According to reporting cited from Commercial Search, Wells Fargo, Bank of America and Goldman Sachs will originate and distribute the new interest-only, fixed-rate CMBS note. The loan carries a 5.20 percent coupon and is scheduled to mature in 2031. The structure places the financing firmly in the conduit market, with multiple bank lenders involved in originating and selling the debt into securitized pools.
Loan proceeds will be used to retire an existing $550 million CMBS loan that was issued by JP Morgan in 2016. Simon and Invesco originally acquired The Shops at Crystals for $1.1 billion from MGM Resorts International and Infinity World Development Corp., underscoring the asset’s long-standing profile as a marquee luxury retail holding on the Strip.

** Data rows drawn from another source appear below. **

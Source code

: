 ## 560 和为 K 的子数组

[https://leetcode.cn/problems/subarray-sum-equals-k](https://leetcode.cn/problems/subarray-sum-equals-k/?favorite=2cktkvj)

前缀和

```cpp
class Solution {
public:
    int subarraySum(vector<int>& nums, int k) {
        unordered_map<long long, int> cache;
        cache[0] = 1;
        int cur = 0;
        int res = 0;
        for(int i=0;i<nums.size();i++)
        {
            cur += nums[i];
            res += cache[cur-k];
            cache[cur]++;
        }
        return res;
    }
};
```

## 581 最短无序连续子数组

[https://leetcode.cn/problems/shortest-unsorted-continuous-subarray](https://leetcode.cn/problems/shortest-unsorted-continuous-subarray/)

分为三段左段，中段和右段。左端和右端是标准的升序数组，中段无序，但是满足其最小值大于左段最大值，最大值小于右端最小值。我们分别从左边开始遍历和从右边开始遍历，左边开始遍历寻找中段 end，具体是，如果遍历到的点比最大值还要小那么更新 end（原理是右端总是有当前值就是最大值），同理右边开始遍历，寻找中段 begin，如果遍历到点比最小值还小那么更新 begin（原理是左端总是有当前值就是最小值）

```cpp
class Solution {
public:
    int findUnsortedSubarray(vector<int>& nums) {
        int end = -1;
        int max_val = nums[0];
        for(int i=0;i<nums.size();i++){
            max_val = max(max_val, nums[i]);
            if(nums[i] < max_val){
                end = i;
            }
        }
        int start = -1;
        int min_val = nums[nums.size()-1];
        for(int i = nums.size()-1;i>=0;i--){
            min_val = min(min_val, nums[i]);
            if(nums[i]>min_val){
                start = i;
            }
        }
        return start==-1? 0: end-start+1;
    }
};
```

Completed in 2009, The Shops at Crystals rises three stories and is described as having the highest concentration of luxury tenants on the Las Vegas Strip. The property is reported to be 90.3 percent leased to 49 tenants, with a roster that includes global luxury brands such as Louis Vuitton, Gucci, Prada and Hermes. The tenant mix reinforces the center’s positioning at the top end of the retail spectrum, supported by strong tourism and high-spend visitor traffic.
The shopping center is located at 3720 S. Las Vegas Blvd. and is integrated into the 67-acre Aria Campus, formerly known as CityCenter. The broader $8.5 billion Aria Campus development is noted as one of the largest privately funded construction undertakings in U.S. history, and The Shops at Crystals serves as the luxury retail component within that mixed-use environment.
By refinancing with a larger CMBS loan, Simon and Invesco extend the property’s debt maturity out to 2031 while maintaining an interest-only structure. The transaction highlights ongoing lender appetite for well-leased, luxury-oriented retail assets in prime tourist locations, particularly those embedded within large-scale, institutional-quality mixed-use campuses.